■ **Problem to solve**
Read through the lines below for the string "href" and copy each one that has it.

■ **Records for processing**
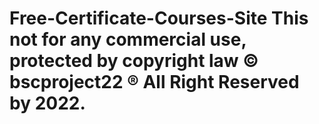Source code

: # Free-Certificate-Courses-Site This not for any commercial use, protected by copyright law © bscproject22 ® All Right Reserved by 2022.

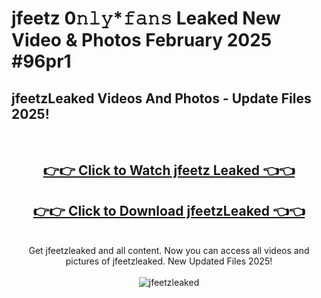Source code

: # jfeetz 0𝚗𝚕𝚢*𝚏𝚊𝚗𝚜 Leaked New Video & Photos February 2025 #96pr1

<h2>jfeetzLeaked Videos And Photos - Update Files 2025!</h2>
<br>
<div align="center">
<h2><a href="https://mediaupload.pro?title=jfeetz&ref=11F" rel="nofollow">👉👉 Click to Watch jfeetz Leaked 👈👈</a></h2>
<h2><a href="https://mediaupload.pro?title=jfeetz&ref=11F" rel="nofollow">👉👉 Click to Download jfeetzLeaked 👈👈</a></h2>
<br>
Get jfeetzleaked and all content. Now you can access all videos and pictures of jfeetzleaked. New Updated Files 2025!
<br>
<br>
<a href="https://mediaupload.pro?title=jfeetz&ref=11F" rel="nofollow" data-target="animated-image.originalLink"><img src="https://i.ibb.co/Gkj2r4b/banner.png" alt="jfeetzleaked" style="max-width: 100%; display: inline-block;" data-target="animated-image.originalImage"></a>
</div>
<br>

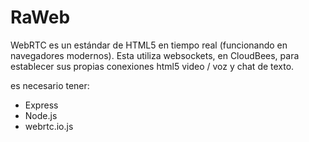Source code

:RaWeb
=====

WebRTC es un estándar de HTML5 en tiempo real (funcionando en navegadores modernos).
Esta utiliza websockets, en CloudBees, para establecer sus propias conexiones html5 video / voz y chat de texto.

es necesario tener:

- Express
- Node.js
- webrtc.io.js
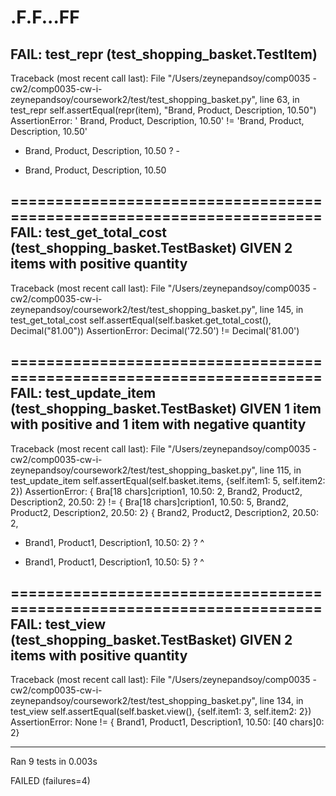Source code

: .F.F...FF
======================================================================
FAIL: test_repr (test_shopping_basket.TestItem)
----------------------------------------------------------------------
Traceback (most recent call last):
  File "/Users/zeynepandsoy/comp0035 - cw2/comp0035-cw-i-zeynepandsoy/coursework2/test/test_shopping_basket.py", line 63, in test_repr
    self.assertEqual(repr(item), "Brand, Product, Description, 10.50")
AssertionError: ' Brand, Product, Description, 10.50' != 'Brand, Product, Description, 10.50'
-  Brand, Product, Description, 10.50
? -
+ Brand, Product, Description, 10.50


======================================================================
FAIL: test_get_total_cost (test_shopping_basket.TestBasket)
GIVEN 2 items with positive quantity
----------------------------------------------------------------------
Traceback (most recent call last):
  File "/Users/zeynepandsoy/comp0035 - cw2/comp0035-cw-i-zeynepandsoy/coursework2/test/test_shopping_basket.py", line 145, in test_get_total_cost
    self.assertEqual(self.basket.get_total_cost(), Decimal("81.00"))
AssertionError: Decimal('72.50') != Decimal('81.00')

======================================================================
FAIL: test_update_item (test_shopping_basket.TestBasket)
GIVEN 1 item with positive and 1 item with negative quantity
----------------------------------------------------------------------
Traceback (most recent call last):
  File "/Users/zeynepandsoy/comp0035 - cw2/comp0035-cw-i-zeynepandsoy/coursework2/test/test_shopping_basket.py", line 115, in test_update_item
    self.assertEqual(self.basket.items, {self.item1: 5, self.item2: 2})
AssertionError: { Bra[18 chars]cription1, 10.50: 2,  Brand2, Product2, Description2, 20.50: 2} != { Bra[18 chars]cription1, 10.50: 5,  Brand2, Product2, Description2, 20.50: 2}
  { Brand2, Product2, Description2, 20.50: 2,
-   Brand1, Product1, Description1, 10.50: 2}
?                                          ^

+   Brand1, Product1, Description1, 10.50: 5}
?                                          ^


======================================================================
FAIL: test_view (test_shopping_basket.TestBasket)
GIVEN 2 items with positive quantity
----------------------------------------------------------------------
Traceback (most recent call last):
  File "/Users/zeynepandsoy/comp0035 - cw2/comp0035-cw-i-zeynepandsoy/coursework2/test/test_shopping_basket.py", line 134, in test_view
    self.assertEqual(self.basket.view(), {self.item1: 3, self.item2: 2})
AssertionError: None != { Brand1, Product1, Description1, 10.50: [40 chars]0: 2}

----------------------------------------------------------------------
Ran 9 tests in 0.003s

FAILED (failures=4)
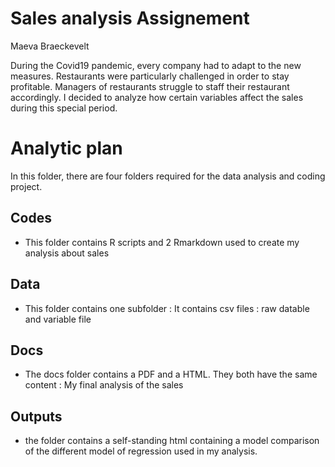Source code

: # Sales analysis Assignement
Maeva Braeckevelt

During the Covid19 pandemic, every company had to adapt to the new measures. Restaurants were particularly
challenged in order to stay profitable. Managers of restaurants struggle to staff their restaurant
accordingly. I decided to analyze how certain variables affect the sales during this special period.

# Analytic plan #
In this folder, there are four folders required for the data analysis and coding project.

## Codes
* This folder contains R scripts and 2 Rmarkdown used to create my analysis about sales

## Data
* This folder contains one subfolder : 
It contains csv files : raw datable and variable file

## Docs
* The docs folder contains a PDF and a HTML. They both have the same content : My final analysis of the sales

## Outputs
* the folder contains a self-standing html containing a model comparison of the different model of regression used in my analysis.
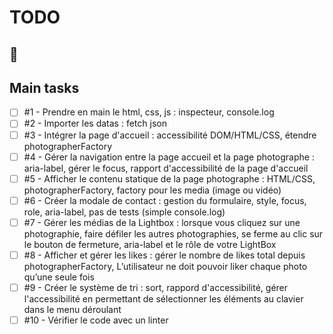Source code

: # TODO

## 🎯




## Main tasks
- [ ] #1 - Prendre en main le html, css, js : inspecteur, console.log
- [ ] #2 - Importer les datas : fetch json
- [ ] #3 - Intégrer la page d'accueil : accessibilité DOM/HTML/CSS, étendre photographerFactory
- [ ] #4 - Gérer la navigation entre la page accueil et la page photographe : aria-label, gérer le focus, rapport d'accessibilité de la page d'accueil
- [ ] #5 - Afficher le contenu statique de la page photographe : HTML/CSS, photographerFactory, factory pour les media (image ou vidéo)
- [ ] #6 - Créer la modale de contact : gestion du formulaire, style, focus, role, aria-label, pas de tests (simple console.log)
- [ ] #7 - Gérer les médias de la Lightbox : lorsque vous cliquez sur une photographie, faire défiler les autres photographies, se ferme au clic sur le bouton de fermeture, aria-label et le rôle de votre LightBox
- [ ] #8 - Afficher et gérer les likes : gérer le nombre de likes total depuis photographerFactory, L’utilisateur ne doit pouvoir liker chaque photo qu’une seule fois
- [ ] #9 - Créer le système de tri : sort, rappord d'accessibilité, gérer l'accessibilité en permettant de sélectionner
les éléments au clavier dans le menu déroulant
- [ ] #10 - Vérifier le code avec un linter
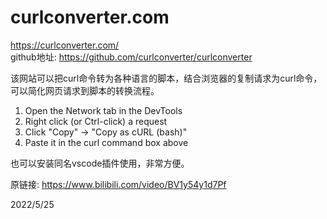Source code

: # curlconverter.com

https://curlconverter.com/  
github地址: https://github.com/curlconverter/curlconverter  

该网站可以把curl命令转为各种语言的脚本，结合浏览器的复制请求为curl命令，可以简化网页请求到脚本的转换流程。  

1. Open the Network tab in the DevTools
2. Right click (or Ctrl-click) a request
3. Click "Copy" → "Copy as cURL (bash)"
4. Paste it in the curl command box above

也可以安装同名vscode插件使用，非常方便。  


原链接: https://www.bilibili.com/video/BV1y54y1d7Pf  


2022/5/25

■ **Expected answer**
<h2><a href="https://mediaupload.pro?title=jfeetz&ref=11F" rel="nofollow">👉👉 Click to Watch jfeetz Leaked 👈👈</a></h2>
<h2><a href="https://mediaupload.pro?title=jfeetz&ref=11F" rel="nofollow">👉👉 Click to Download jfeetzLeaked 👈👈</a></h2>
<a href="https://mediaupload.pro?title=jfeetz&ref=11F" rel="nofollow" data-target="animated-image.originalLink"><img src="https://i.ibb.co/Gkj2r4b/banner.png" alt="jfeetzleaked" style="max-width: 100%; display: inline-block;" data-target="animated-image.originalImage"></a>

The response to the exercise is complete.